- **Exercise prompt**: For the entries below, print exactly the lines between the line holding "Status: Completed" and the line holding "## Model Evaluation", inclusive, and nothing else.

################

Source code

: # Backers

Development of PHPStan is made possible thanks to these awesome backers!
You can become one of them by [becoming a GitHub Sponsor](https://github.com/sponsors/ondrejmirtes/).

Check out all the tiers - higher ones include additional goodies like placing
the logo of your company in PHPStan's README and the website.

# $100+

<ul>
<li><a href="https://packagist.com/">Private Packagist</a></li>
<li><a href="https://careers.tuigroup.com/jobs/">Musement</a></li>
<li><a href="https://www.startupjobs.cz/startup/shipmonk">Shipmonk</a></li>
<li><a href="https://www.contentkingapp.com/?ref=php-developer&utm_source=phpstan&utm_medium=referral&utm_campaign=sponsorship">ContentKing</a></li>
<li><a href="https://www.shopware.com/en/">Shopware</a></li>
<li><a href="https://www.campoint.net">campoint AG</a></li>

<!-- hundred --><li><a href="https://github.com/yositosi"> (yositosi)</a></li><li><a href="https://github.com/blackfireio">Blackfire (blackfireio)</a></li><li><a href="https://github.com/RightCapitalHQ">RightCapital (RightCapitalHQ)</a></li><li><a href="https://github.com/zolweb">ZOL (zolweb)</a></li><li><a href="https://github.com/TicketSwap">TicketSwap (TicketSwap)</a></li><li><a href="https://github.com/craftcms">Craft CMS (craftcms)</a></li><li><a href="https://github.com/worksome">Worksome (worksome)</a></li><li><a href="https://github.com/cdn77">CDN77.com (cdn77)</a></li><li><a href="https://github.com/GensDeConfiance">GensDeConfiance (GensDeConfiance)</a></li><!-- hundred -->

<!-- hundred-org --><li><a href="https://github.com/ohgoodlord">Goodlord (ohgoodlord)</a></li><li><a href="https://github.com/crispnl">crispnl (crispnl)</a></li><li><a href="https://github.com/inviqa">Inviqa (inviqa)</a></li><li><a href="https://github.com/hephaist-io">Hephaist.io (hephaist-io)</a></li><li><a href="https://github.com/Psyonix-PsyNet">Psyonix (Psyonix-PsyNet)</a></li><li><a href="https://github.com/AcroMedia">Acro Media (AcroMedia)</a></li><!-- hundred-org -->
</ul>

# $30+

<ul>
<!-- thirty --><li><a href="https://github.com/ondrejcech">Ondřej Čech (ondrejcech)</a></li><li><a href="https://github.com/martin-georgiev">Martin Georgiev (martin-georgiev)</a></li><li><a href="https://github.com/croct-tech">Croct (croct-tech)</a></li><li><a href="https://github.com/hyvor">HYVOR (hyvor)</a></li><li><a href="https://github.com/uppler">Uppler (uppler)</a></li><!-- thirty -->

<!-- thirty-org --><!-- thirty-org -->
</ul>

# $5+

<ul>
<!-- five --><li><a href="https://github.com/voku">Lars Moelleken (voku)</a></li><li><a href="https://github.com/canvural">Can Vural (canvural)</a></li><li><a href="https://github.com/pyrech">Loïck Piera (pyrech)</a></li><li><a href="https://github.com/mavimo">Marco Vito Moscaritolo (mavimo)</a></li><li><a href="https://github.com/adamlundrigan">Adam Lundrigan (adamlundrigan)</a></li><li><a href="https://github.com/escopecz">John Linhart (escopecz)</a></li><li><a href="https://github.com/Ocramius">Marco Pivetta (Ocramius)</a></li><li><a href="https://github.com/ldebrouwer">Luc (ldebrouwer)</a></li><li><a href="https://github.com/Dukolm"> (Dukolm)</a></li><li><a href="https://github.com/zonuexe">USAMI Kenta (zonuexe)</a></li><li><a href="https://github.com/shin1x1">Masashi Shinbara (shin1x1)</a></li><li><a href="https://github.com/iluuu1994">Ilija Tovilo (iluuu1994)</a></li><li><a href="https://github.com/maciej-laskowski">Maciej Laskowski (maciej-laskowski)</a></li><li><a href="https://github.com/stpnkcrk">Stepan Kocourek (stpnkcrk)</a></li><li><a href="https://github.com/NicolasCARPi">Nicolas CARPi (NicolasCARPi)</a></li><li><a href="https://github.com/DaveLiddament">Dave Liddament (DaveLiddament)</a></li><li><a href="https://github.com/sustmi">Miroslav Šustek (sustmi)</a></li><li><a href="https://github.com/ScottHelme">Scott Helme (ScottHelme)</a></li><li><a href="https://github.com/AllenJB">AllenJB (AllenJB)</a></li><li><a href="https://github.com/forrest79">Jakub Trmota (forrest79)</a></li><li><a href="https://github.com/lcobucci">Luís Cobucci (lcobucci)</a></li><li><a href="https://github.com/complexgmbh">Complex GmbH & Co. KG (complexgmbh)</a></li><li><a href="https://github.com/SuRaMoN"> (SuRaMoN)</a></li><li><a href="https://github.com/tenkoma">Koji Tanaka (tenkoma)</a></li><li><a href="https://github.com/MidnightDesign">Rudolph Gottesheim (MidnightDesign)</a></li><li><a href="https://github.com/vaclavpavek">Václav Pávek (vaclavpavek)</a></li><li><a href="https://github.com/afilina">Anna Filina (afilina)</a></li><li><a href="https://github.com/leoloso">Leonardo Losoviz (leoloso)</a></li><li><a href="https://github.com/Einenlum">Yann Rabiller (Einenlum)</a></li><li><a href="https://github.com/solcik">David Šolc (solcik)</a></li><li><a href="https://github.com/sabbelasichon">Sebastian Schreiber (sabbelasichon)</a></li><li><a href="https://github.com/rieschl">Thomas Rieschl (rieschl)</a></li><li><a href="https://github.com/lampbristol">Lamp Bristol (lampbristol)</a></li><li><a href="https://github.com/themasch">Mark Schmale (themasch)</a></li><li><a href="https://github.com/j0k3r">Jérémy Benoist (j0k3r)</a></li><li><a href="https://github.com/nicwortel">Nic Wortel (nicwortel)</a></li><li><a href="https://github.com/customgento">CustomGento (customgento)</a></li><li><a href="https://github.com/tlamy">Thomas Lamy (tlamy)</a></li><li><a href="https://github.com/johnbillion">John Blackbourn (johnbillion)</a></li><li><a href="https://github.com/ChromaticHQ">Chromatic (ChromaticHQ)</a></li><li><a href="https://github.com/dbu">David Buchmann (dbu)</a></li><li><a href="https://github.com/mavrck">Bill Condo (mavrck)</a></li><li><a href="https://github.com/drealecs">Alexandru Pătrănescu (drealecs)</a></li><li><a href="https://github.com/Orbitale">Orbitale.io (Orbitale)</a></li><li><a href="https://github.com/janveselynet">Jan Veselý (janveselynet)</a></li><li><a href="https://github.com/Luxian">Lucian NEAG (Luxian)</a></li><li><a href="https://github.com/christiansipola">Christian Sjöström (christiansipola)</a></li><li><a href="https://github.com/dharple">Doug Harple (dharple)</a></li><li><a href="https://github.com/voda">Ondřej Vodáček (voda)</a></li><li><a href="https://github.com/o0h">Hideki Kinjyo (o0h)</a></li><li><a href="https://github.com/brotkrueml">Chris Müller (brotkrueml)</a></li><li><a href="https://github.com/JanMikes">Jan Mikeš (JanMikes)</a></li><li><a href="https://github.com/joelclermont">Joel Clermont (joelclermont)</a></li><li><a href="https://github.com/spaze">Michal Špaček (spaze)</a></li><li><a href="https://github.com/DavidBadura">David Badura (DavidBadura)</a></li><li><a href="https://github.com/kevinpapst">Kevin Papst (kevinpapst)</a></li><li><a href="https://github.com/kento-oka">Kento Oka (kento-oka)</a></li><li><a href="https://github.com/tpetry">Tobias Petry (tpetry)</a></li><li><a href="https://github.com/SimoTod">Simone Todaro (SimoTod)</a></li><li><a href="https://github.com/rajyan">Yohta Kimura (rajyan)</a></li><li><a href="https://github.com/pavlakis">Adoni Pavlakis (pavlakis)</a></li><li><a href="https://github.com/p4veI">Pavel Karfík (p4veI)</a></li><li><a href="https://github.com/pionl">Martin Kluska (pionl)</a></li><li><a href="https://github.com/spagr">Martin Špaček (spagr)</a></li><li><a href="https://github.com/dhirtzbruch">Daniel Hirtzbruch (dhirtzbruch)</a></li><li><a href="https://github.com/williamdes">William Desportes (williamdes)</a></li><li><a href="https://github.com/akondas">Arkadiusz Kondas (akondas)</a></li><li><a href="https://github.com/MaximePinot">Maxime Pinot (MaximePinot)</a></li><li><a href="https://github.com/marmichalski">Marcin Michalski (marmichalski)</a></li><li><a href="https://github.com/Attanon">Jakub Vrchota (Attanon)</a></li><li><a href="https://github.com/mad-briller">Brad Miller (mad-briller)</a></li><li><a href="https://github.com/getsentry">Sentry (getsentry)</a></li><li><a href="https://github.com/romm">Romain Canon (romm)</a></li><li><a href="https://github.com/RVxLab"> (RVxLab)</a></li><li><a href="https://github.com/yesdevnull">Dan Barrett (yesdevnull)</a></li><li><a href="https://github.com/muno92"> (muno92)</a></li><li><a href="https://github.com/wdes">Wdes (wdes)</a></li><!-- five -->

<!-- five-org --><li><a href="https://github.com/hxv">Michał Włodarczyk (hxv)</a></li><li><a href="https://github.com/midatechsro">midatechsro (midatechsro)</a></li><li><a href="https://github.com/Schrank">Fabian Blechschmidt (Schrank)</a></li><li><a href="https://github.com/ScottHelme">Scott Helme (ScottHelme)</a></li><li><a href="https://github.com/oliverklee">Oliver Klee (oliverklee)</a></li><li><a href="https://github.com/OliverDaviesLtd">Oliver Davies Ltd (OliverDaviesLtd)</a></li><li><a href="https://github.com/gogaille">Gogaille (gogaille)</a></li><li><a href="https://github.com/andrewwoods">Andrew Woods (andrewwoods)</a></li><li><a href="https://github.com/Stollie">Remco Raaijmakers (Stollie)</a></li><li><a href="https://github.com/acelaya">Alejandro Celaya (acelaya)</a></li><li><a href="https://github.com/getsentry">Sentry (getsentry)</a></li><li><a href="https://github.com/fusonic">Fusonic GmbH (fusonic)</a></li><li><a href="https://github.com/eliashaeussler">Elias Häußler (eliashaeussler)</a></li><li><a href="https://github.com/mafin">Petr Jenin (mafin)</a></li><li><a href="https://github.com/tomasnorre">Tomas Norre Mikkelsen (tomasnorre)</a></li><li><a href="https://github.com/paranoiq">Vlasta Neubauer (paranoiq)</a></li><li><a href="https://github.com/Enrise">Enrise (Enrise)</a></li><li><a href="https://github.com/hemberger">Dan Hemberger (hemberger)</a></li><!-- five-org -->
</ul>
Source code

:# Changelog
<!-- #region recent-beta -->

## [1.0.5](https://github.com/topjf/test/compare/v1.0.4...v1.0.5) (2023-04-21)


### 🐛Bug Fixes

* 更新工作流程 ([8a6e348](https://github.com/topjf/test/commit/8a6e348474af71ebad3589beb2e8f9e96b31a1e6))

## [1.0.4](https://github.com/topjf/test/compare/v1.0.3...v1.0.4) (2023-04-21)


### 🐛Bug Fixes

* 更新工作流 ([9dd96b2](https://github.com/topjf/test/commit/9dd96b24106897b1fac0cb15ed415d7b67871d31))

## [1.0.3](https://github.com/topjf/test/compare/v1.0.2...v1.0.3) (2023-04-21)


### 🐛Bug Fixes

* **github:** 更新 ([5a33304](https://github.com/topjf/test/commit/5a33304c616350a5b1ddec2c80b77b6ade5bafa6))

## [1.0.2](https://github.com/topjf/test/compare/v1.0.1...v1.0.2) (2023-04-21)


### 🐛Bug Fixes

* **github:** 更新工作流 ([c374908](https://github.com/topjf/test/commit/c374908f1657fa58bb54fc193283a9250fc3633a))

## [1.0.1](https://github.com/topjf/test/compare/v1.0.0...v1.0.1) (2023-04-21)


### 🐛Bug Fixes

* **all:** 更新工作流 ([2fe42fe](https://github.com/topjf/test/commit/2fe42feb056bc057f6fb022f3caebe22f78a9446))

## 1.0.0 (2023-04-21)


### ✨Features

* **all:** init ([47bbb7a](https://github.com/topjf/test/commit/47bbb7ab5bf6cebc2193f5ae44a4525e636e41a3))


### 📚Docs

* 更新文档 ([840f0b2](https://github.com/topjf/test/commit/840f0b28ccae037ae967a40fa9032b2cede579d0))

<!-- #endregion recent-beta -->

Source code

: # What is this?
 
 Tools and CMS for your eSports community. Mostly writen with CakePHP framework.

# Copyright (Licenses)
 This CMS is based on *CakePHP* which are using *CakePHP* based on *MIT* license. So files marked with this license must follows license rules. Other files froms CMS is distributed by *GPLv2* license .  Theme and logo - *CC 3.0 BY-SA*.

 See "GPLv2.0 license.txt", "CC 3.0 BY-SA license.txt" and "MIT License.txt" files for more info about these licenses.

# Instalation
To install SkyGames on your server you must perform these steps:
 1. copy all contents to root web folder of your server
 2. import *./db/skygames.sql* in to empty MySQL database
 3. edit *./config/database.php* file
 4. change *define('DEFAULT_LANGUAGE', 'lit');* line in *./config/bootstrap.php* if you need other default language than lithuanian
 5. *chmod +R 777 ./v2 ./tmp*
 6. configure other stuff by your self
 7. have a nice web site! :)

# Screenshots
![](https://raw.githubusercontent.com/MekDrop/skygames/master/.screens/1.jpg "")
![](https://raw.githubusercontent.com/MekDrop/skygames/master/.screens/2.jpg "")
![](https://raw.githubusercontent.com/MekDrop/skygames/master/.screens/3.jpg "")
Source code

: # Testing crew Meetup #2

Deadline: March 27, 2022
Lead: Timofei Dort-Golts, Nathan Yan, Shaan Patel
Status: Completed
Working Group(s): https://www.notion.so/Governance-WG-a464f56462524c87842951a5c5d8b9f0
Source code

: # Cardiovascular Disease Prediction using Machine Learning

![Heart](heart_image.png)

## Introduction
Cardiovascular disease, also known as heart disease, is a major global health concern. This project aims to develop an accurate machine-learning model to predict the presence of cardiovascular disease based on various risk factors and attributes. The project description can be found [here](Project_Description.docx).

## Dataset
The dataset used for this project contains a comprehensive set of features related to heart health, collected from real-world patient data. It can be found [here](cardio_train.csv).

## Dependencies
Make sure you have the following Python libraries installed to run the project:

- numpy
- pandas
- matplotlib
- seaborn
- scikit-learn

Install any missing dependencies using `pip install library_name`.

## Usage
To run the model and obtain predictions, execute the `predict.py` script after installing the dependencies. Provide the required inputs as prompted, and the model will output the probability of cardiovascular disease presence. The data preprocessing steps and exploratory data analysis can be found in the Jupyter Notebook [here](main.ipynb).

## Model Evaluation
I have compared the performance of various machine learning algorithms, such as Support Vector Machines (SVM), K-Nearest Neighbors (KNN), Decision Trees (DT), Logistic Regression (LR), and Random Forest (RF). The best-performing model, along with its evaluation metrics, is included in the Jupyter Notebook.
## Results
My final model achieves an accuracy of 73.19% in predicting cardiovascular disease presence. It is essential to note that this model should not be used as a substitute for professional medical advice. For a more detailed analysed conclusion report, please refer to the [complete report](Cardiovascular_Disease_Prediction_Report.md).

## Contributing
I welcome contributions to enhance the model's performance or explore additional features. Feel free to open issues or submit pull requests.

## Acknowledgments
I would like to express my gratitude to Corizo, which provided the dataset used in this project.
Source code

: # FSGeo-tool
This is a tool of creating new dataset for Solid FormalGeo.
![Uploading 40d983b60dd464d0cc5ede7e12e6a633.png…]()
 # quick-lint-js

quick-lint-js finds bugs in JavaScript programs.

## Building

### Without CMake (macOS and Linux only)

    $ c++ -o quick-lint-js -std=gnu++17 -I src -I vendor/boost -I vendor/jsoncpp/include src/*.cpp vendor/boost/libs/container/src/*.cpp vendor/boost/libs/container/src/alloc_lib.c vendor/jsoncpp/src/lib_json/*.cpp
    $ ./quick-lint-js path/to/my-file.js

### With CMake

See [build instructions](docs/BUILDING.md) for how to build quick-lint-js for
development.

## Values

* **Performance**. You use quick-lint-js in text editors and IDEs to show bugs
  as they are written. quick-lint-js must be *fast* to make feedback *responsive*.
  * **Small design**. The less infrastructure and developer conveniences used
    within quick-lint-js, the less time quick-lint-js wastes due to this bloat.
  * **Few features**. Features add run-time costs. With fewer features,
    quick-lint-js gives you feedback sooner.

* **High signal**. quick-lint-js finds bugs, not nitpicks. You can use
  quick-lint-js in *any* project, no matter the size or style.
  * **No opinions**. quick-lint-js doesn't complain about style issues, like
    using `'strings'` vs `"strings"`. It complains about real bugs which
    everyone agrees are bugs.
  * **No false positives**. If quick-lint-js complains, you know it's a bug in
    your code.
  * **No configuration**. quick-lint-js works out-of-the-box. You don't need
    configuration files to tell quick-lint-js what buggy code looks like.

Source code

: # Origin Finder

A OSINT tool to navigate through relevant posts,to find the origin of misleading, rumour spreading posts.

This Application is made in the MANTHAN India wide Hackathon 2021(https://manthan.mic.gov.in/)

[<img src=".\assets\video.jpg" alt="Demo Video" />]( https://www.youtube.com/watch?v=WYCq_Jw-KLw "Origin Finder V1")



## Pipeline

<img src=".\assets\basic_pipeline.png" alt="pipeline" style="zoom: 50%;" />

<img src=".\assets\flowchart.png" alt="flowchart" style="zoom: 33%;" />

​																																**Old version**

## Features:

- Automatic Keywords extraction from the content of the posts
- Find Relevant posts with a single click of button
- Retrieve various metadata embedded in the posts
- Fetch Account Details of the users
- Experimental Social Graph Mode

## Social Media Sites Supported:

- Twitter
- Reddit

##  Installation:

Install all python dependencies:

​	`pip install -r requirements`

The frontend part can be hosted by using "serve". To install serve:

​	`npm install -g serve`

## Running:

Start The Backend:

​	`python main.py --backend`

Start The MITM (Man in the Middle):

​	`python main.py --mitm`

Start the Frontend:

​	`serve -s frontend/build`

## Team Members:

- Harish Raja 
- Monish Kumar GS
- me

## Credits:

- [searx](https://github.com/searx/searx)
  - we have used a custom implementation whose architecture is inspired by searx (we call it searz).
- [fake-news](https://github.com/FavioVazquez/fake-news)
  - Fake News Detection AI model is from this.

################

- **Finished task**:
Status: Completed
Working Group(s): https://www.notion.so/Governance-WG-a464f56462524c87842951a5c5d8b9f0
Source code

: # Cardiovascular Disease Prediction using Machine Learning

![Heart](heart_image.png)

## Introduction
Cardiovascular disease, also known as heart disease, is a major global health concern. This project aims to develop an accurate machine-learning model to predict the presence of cardiovascular disease based on various risk factors and attributes. The project description can be found [here](Project_Description.docx).

## Dataset
The dataset used for this project contains a comprehensive set of features related to heart health, collected from real-world patient data. It can be found [here](cardio_train.csv).

## Dependencies
Make sure you have the following Python libraries installed to run the project:

- numpy
- pandas
- matplotlib
- seaborn
- scikit-learn

Install any missing dependencies using `pip install library_name`.

## Usage
To run the model and obtain predictions, execute the `predict.py` script after installing the dependencies. Provide the required inputs as prompted, and the model will output the probability of cardiovascular disease presence. The data preprocessing steps and exploratory data analysis can be found in the Jupyter Notebook [here](main.ipynb).

## Model Evaluation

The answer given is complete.